Why Canada's Emissions Data Matters

Canada is a relatively small country by population but a significant emitter of greenhouse gases (GHGs) in global terms, largely due to its oil and gas sector, cold climate (requiring significant heating), large land area (generating transportation emissions), and energy-intensive resource industries. Understanding where emissions come from is the first step toward evaluating whether climate policies are working.

How Emissions Are Measured and Reported

Canada reports its GHG emissions annually to the United Nations Framework Convention on Climate Change (UNFCCC) through the National Inventory Report (NIR), prepared by Environment and Climate Change Canada (ECCC). This report covers:

  • Emissions by gas type: carbon dioxide (CO₂), methane (CH₄), nitrous oxide (N₂O), and fluorinated gases
  • Emissions by sector (oil and gas, transportation, buildings, agriculture, heavy industry, waste, electricity)
  • Emissions by province and territory
  • Land use, land-use change, and forestry (LULUCF) data, which can offset emissions through carbon sequestration

Emissions are expressed in megatonnes of carbon dioxide equivalent (Mt CO₂ eq), which allows different gases to be compared on a common scale using their global warming potential.

Canada's Biggest Emission Sources

The breakdown of Canadian emissions reveals which sectors must change most dramatically to meet climate targets:

Oil and Gas

The oil and gas sector is Canada's largest single source of GHG emissions. This includes upstream extraction (especially oil sands operations in Alberta), natural gas processing, and the fugitive emissions (methane leaks) associated with the sector. It is also the sector where emissions have grown the most over recent decades.

Transportation

Passenger cars, light trucks, freight trucking, aviation, and rail collectively make transportation the second-largest source.
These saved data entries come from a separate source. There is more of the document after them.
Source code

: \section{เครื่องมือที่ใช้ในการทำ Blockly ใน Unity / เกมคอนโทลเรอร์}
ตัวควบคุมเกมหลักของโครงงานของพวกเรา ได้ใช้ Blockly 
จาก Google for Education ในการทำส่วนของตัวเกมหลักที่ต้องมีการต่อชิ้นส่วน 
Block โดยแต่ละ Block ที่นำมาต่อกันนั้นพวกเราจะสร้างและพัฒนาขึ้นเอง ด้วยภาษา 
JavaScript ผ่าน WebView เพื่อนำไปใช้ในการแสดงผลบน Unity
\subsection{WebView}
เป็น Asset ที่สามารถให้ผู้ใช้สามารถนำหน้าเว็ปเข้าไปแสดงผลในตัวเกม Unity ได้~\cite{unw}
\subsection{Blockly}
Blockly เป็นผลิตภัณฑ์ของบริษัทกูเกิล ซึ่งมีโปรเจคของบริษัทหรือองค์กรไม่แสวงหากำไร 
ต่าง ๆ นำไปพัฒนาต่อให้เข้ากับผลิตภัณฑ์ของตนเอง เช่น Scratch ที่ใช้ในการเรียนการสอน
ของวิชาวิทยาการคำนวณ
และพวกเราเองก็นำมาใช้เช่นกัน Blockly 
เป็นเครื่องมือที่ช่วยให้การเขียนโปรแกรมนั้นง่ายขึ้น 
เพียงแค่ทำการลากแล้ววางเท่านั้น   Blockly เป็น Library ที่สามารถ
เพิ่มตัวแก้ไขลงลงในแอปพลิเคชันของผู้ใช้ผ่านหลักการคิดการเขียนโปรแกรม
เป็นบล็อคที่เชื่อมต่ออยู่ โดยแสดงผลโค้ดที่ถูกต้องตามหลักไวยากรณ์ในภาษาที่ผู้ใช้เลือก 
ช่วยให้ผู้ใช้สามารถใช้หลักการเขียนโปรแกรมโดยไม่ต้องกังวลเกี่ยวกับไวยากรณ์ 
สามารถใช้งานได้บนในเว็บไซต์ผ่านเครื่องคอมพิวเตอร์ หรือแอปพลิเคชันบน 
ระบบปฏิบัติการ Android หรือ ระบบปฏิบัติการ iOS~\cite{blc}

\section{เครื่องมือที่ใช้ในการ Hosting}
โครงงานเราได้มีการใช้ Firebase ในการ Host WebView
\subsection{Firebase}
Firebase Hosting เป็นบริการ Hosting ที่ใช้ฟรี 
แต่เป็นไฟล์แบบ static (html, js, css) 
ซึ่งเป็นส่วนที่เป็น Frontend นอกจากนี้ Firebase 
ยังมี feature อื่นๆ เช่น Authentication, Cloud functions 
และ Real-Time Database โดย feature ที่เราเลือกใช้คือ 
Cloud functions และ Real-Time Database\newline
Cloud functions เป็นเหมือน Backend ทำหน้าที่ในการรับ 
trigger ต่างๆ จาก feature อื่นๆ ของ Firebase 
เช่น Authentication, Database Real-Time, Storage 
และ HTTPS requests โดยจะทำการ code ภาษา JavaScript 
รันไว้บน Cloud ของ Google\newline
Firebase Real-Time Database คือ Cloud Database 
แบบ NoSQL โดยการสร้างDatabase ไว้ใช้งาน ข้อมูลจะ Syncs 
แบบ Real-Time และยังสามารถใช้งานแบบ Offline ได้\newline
Canada's car-dependent urban design and long internal distances contribute to this figure. The federal government has set mandates for zero-emission vehicle (ZEV) sales.

Buildings

Space heating and hot water heating in homes and commercial buildings — primarily powered by natural gas — are significant emission sources. Canada's cold climate means building heating demand is structurally high.

Agriculture

Livestock (particularly methane from enteric fermentation in beef cattle) and synthetic fertilizers (which emit nitrous oxide) make agriculture a notable contributor, especially in the Prairie provinces.

Heavy Industry and Electricity

Cement, steel, chemicals, and other energy-intensive industries contribute meaningfully, while electricity generation emissions vary enormously by province depending on the energy mix (hydro-dominant Quebec has very low electricity emissions; coal-burning provinces have much higher ones).

Provincial Emissions Breakdown

Province Primary Emission Sources Relative Share
Alberta Oil sands, oil & gas, agriculture Largest share nationally
Ontario Transportation, buildings, industry Second largest
Quebec Transportation, industry Lower per capita due to hydro power
Saskatchewan Agriculture, oil & gas, coal power High per capita emissions
BC Transportation, natural gas, forestry Moderate; hydro lowers electricity share

Canada's Climate Targets

Canada's current nationally determined contribution (NDC) under the Paris Agreement commits to reducing emissions significantly below 2005 levels by 2030, with a goal of net-zero emissions by 2050. The Canadian Net-Zero Emissions Accountability Act requires the federal government to set interim targets and report on progress.

Where to Find the Data

  • Environment and Climate Change Canada: Publishes the National Inventory Report and the Canadian Environmental Sustainability Indicators (CESI) platform
  • Canada's National Inventory Report (NIR): Available at canada.ca
  • Statistics Canada: Provides supplementary environmental accounts and physical flow accounts

The CESI platform in particular is an excellent, publicly accessible tool for tracking trends over time across a range of environmental indicators beyond just GHGs.